──────── DATA FOR PROCESSING

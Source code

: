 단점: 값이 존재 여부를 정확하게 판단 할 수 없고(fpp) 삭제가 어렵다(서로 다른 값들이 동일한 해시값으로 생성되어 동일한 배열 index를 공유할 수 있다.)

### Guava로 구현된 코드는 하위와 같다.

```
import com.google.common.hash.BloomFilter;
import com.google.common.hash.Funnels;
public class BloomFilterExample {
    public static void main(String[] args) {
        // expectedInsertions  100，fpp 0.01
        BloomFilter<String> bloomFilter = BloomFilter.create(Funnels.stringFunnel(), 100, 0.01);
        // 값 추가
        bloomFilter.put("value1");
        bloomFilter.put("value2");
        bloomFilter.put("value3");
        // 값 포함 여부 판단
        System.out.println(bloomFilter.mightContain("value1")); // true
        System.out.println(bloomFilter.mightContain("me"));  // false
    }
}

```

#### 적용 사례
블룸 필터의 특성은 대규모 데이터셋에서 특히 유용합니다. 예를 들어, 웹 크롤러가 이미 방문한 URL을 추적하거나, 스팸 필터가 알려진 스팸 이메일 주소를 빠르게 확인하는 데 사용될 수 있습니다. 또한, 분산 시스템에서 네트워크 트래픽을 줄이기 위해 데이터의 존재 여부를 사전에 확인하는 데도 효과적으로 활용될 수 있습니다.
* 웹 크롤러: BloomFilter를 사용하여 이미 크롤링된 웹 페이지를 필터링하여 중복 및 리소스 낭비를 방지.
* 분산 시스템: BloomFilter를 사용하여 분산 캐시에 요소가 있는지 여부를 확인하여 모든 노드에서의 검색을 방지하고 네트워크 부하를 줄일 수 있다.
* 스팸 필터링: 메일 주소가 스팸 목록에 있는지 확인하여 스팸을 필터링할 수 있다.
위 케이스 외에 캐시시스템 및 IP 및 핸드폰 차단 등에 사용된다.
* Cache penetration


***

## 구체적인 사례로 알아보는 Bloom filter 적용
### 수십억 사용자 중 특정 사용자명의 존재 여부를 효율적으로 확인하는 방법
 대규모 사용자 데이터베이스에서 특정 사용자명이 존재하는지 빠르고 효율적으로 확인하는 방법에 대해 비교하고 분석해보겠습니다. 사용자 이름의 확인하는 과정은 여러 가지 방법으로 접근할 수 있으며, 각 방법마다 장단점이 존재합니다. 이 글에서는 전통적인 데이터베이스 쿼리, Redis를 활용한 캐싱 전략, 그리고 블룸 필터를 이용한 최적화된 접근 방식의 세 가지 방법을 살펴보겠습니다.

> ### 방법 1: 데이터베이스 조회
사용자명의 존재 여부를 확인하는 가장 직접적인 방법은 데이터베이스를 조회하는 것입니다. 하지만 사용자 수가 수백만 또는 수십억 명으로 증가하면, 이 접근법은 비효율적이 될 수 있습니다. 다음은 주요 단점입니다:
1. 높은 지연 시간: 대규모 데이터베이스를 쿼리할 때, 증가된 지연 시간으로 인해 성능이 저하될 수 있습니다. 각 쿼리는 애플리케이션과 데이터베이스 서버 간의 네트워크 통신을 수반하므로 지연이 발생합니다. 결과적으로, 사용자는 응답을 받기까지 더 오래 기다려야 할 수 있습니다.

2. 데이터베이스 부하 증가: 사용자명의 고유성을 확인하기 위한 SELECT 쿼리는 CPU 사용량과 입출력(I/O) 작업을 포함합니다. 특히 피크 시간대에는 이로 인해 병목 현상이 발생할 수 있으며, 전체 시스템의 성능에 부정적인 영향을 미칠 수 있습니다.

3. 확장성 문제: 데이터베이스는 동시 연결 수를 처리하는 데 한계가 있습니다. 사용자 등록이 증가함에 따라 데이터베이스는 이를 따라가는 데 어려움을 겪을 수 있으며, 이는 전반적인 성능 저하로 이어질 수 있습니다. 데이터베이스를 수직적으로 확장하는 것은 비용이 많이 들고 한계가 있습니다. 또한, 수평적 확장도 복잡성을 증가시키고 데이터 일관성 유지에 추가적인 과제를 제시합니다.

────────────────

EXERCISE DIRECTIONS -> Your job is to give the data above again exactly, in full.

ANSWER ->
Source code

: 단점: 값이 존재 여부를 정확하게 판단 할 수 없고(fpp) 삭제가 어렵다(서로 다른 값들이 동일한 해시값으로 생성되어 동일한 배열 index를 공유할 수 있다.)

### Guava로 구현된 코드는 하위와 같다.

```
import com.google.common.hash.BloomFilter;
import com.google.common.hash.Funnels;
public class BloomFilterExample {
    public static void main(String[] args) {
        // expectedInsertions  100，fpp 0.01
        BloomFilter<String> bloomFilter = BloomFilter.create(Funnels.stringFunnel(), 100, 0.01);
        // 값 추가
        bloomFilter.put("value1");
        bloomFilter.put("value2");
        bloomFilter.put("value3");
        // 값 포함 여부 판단
        System.out.println(bloomFilter.mightContain("value1")); // true
        System.out.println(bloomFilter.mightContain("me"));  // false
    }
}

```

#### 적용 사례
블룸 필터의 특성은 대규모 데이터셋에서 특히 유용합니다. 예를 들어, 웹 크롤러가 이미 방문한 URL을 추적하거나, 스팸 필터가 알려진 스팸 이메일 주소를 빠르게 확인하는 데 사용될 수 있습니다. 또한, 분산 시스템에서 네트워크 트래픽을 줄이기 위해 데이터의 존재 여부를 사전에 확인하는 데도 효과적으로 활용될 수 있습니다.
* 웹 크롤러: BloomFilter를 사용하여 이미 크롤링된 웹 페이지를 필터링하여 중복 및 리소스 낭비를 방지.
* 분산 시스템: BloomFilter를 사용하여 분산 캐시에 요소가 있는지 여부를 확인하여 모든 노드에서의 검색을 방지하고 네트워크 부하를 줄일 수 있다.
* 스팸 필터링: 메일 주소가 스팸 목록에 있는지 확인하여 스팸을 필터링할 수 있다.
위 케이스 외에 캐시시스템 및 IP 및 핸드폰 차단 등에 사용된다.
* Cache penetration


***

## 구체적인 사례로 알아보는 Bloom filter 적용
### 수십억 사용자 중 특정 사용자명의 존재 여부를 효율적으로 확인하는 방법
 대규모 사용자 데이터베이스에서 특정 사용자명이 존재하는지 빠르고 효율적으로 확인하는 방법에 대해 비교하고 분석해보겠습니다. 사용자 이름의 확인하는 과정은 여러 가지 방법으로 접근할 수 있으며, 각 방법마다 장단점이 존재합니다. 이 글에서는 전통적인 데이터베이스 쿼리, Redis를 활용한 캐싱 전략, 그리고 블룸 필터를 이용한 최적화된 접근 방식의 세 가지 방법을 살펴보겠습니다.

> ### 방법 1: 데이터베이스 조회
사용자명의 존재 여부를 확인하는 가장 직접적인 방법은 데이터베이스를 조회하는 것입니다. 하지만 사용자 수가 수백만 또는 수십억 명으로 증가하면, 이 접근법은 비효율적이 될 수 있습니다. 다음은 주요 단점입니다:
1. 높은 지연 시간: 대규모 데이터베이스를 쿼리할 때, 증가된 지연 시간으로 인해 성능이 저하될 수 있습니다. 각 쿼리는 애플리케이션과 데이터베이스 서버 간의 네트워크 통신을 수반하므로 지연이 발생합니다. 결과적으로, 사용자는 응답을 받기까지 더 오래 기다려야 할 수 있습니다.

2. 데이터베이스 부하 증가: 사용자명의 고유성을 확인하기 위한 SELECT 쿼리는 CPU 사용량과 입출력(I/O) 작업을 포함합니다. 특히 피크 시간대에는 이로 인해 병목 현상이 발생할 수 있으며, 전체 시스템의 성능에 부정적인 영향을 미칠 수 있습니다.

3. 확장성 문제: 데이터베이스는 동시 연결 수를 처리하는 데 한계가 있습니다. 사용자 등록이 증가함에 따라 데이터베이스는 이를 따라가는 데 어려움을 겪을 수 있으며, 이는 전반적인 성능 저하로 이어질 수 있습니다. 데이터베이스를 수직적으로 확장하는 것은 비용이 많이 들고 한계가 있습니다. 또한, 수평적 확장도 복잡성을 증가시키고 데이터 일관성 유지에 추가적인 과제를 제시합니다.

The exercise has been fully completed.